Work instructions
Would you transcribe the line that holds "002120 | 韵达股份?^=±89.87/89.89", plus every line beneath it through the end of the data, exactly and with nothing added?

The records
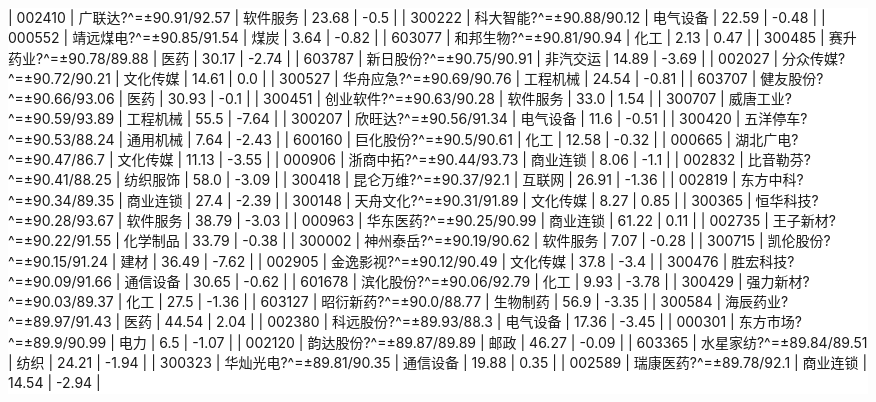 | 002410 |  广联达?^=±90.91/92.57   |  软件服务  |  23.68   |  -0.5  |
| 300222 | 科大智能?^=±90.88/90.12  |  电气设备  |  22.59   | -0.48  |
| 000552 | 靖远煤电?^=±90.85/91.54  |    煤炭    |   3.64   | -0.82  |
| 603077 | 和邦生物?^=±90.81/90.94  |    化工    |   2.13   |  0.47  |
| 300485 | 赛升药业?^=±90.78/89.88  |    医药    |  30.17   | -2.74  |
| 603787 | 新日股份?^=±90.75/90.91  |  非汽交运  |  14.89   | -3.69  |
| 002027 | 分众传媒?^=±90.72/90.21  |  文化传媒  |  14.61   |  0.0   |
| 300527 | 华舟应急?^=±90.69/90.76  |  工程机械  |  24.54   | -0.81  |
| 603707 | 健友股份?^=±90.66/93.06  |    医药    |  30.93   |  -0.1  |
| 300451 | 创业软件?^=±90.63/90.28  |  软件服务  |   33.0   |  1.54  |
| 300707 | 威唐工业?^=±90.59/93.89  |  工程机械  |   55.5   | -7.64  |
| 300207 |  欣旺达?^=±90.56/91.34   |  电气设备  |   11.6   | -0.51  |
| 300420 | 五洋停车?^=±90.53/88.24  |  通用机械  |   7.64   | -2.43  |
| 600160 |  巨化股份?^=±90.5/90.61  |    化工    |  12.58   | -0.32  |
| 000665 |  湖北广电?^=±90.47/86.7  |  文化传媒  |  11.13   | -3.55  |
| 000906 | 浙商中拓?^=±90.44/93.73  |  商业连锁  |   8.06   |  -1.1  |
| 002832 | 比音勒芬?^=±90.41/88.25  |  纺织服饰  |   58.0   | -3.09  |
| 300418 |  昆仑万维?^=±90.37/92.1  |   互联网   |  26.91   | -1.36  |
| 002819 | 东方中科?^=±90.34/89.35  |  商业连锁  |   27.4   | -2.39  |
| 300148 | 天舟文化?^=±90.31/91.89  |  文化传媒  |   8.27   |  0.85  |
| 300365 | 恒华科技?^=±90.28/93.67  |  软件服务  |  38.79   | -3.03  |
| 000963 | 华东医药?^=±90.25/90.99  |  商业连锁  |  61.22   |  0.11  |
| 002735 | 王子新材?^=±90.22/91.55  |  化学制品  |  33.79   | -0.38  |
| 300002 | 神州泰岳?^=±90.19/90.62  |  软件服务  |   7.07   | -0.28  |
| 300715 | 凯伦股份?^=±90.15/91.24  |    建材    |  36.49   | -7.62  |
| 002905 | 金逸影视?^=±90.12/90.49  |  文化传媒  |   37.8   |  -3.4  |
| 300476 | 胜宏科技?^=±90.09/91.66  |  通信设备  |  30.65   | -0.62  |
| 601678 | 滨化股份?^=±90.06/92.79  |    化工    |   9.93   | -3.78  |
| 300429 | 强力新材?^=±90.03/89.37  |    化工    |   27.5   | -1.36  |
| 603127 |  昭衍新药?^=±90.0/88.77  |  生物制药  |   56.9   | -3.35  |
| 300584 | 海辰药业?^=±89.97/91.43  |    医药    |  44.54   |  2.04  |
| 002380 |  科远股份?^=±89.93/88.3  |  电气设备  |  17.36   | -3.45  |
| 000301 |  东方市场?^=±89.9/90.99  |    电力    |   6.5    | -1.07  |
| 002120 | 韵达股份?^=±89.87/89.89  |    邮政    |  46.27   | -0.09  |
| 603365 | 水星家纺?^=±89.84/89.51  |    纺织    |  24.21   | -1.94  |
| 300323 | 华灿光电?^=±89.81/90.35  |  通信设备  |  19.88   |  0.35  |
| 002589 |  瑞康医药?^=±89.78/92.1  |  商业连锁  |  14.54   | -2.94  |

Written solution
| 002120 | 韵达股份?^=±89.87/89.89  |    邮政    |  46.27   | -0.09  |
| 603365 | 水星家纺?^=±89.84/89.51  |    纺织    |  24.21   | -1.94  |
| 300323 | 华灿光电?^=±89.81/90.35  |  通信设备  |  19.88   |  0.35  |
| 002589 |  瑞康医药?^=±89.78/92.1  |  商业连锁  |  14.54   | -2.94  |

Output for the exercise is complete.